It’s hard not to agree after witnessing – and participating in – what unfolds at this early morning “advanced” class that McCaffrey always leads himself, to stay tuned in at the organisation’s grassroots. For a start, the sight of those chairs is deceptive – nearly all the physical routines are done on foot, some with light weights, and there is non-stop movement over a full hour, with only the briefest of water breaks.

While, initially, McCaffrey's minimal attire of T-shirt and shorts appears only for the hardy, those in front of him soon start to shed layers. He jokes that we'll know things are really warming up here in the grounds of the Irish Wheelchair Association (IWA) in Clontarf when Vincent Cronin (77) takes off his woolly hat.

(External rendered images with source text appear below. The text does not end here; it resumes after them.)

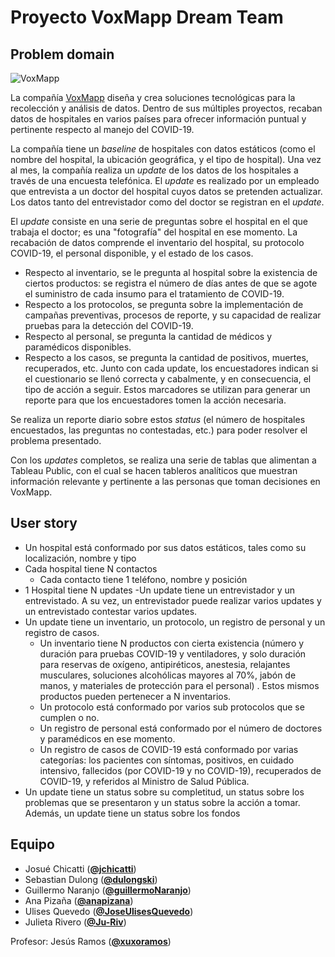 # Proyecto VoxMapp Dream Team
## Problem domain
![VoxMapp](https://imgur.com/gG68PvJ.png)

La compañía [VoxMapp](http://voxmapp.com) diseña y crea soluciones tecnológicas para la recolección y análisis de datos. Dentro de sus múltiples proyectos, recaban datos de hospitales en varios países para ofrecer información puntual y pertinente respecto al manejo del COVID-19.

La compañía tiene un _baseline_ de hospitales con datos estáticos (como el nombre del hospital, la ubicación geográfica, y el tipo de hospital).
Una vez al mes, la compañía realiza un _update_ de los datos de los hospitales a través de una encuesta telefónica. El _update_ es realizado por un empleado que entrevista a un doctor del hospital cuyos datos se pretenden actualizar. Los datos tanto del entrevistador como del doctor se registran en el _update_.

El _update_ consiste en una serie de preguntas sobre el hospital en el que trabaja el doctor; es una "fotografía" del hospital en ese momento. La recabación de datos comprende el inventario del hospital, su protocolo COVID-19, el personal disponible, y el estado de los casos.
- Respecto al inventario, se le pregunta al hospital sobre la existencia de ciertos productos: se registra el número de días antes de que se agote el suministro de cada insumo para el tratamiento de COVID-19.
- Respecto a los protocolos, se pregunta sobre la implementación de campañas preventivas, procesos de reporte, y su capacidad de realizar pruebas para la detección del COVID-19.
- Respecto al personal, se pregunta la cantidad de médicos y paramédicos disponibles.
- Respecto a los casos, se pregunta la cantidad de positivos, muertes, recuperados, etc.
Junto con cada update, los encuestadores indican si el cuestionario se llenó correcta y cabalmente, y en consecuencia, el tipo de acción a seguir. Estos marcadores se utilizan para generar un reporte para que los encuestadores tomen la acción necesaria.

Se realiza un reporte diario sobre estos _status_ (el número de hospitales encuestados, las preguntas no contestadas, etc.) para poder resolver el problema presentado.

Con los _updates_ completos, se realiza una serie de tablas que alimentan a Tableau Public, con el cual se hacen tableros analíticos que muestran información relevante y pertinente a las personas que toman decisiones en VoxMapp.

## User story

- Un hospital está conformado por sus datos estáticos, tales como su localización, nombre y tipo
- Cada hospital tiene N contactos
  - Cada contacto tiene 1 teléfono, nombre y posición
- 1 Hospital tiene N updates 
  -Un update tiene un entrevistador y un entrevistado. A su vez, un entrevistador puede realizar varios updates y un entrevistado contestar varios updates. 
- Un update tiene un inventario, un protocolo, un registro de personal y un registro de casos. 
  - Un inventario tiene N productos con cierta existencia (número y duración para pruebas COVID-19 y      ventiladores, y solo duración para reservas de oxígeno, antipiréticos, anestesia, relajantes          musculares, soluciones alcohólicas mayores al 70%, jabón de manos, y materiales de protección para    el personal) . Estos mismos productos pueden pertenecer a N inventarios. 
  - Un protocolo está conformado por varios sub protocolos que se cumplen o no.
  - Un registro de personal está conformado por el número de doctores y paramédicos en ese momento. 
  - Un registro de casos de COVID-19 está conformado por varias categorías: los pacientes con            síntomas, positivos, en cuidado intensivo, fallecidos (por COVID-19 y no COVID-19), recuperados de    COVID-19, y referidos al Ministro de Salud Pública. 
- Un update tiene un status sobre su completitud, un status sobre los problemas que se presentaron y     un status sobre la acción a tomar. Además, un update tiene un status sobre los fondos 


## Equipo
- Josué Chicatti ([**@jchicatti**](https://github.com/jchicatti))
- Sebastian Dulong ([**@dulongski**](https://github.com/dulongski))
- Guillermo Naranjo ([**@guillermoNaranjo**](https://github.com/guillermoNaranjo))
- Ana Pizaña ([**@anapizana**](https://github.com/anapizana))
- Ulises Quevedo ([**@JoseUlisesQuevedo**](https://github.com/JoseUlisesQuevedo))
- Julieta Rivero ([**@Ju-Riv**](https://github.com/Ju-Riv))

Profesor: Jesús Ramos ([**@xuxoramos**](https://github.com/xuxoramos))
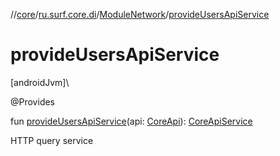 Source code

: //[core](../../../index.md)/[ru.surf.core.di](../index.md)/[ModuleNetwork](index.md)/[provideUsersApiService](provide-users-api-service.md)

# provideUsersApiService

[androidJvm]\

@Provides

fun [provideUsersApiService](provide-users-api-service.md)(api: [CoreApi](../../ru.surf.core.services.api/-core-api/index.md)): [CoreApiService](../../ru.surf.core.services.apiService/-core-api-service/index.md)

HTTP query service
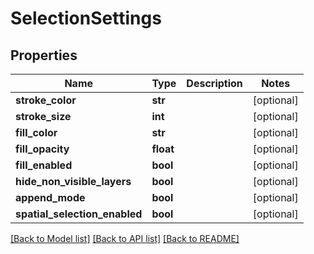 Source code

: # SelectionSettings

## Properties
Name | Type | Description | Notes
------------ | ------------- | ------------- | -------------
**stroke_color** | **str** |  | [optional] 
**stroke_size** | **int** |  | [optional] 
**fill_color** | **str** |  | [optional] 
**fill_opacity** | **float** |  | [optional] 
**fill_enabled** | **bool** |  | [optional] 
**hide_non_visible_layers** | **bool** |  | [optional] 
**append_mode** | **bool** |  | [optional] 
**spatial_selection_enabled** | **bool** |  | [optional] 

[[Back to Model list]](../README.md#documentation-for-models) [[Back to API list]](../README.md#documentation-for-api-endpoints) [[Back to README]](../README.md)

Sure enough, at 8.05am the hat disappears off the head of the sprightly Cronin, who has been doing exercise programmes for years – ever since suffering a heart attack at the age of 62. Dressed with leggings under his shorts, he brings his own, heavier dumb-bells for the exercises with weights.

The passion of the quiet-spoken McCaffrey for this project is obvious. A member of the team that developed the concept at Dublin City University for over a decade, his vision for a national roll-out was not something that could be achieved on campus. At the beginning of 2019 he took the plunge of leaving a secure job to drive the expansion.

“It has become my passion and taken over my life and I love it. It is the most wonderful, fulfilling way to practise medicine.”

Originally called MedEx, the programme was rebranded as ExWell Medical and was “flying” in the first year of its new existence, building on its ongoing, cemented success in Tallaght and Santry. It started operating at a new site in Kilkenny and in collaborations with Sligo and Waterford ITs.

Pandemic

Then the pandemic hit last March and while they did what they could online to lead participants in exercising at home and did enrol some new people into the programme, the in-person interaction was sorely missed. They were able to resume, smaller, outdoor group classes in September and then, with special permission from the HSE, to continue when Level 5 was imposed.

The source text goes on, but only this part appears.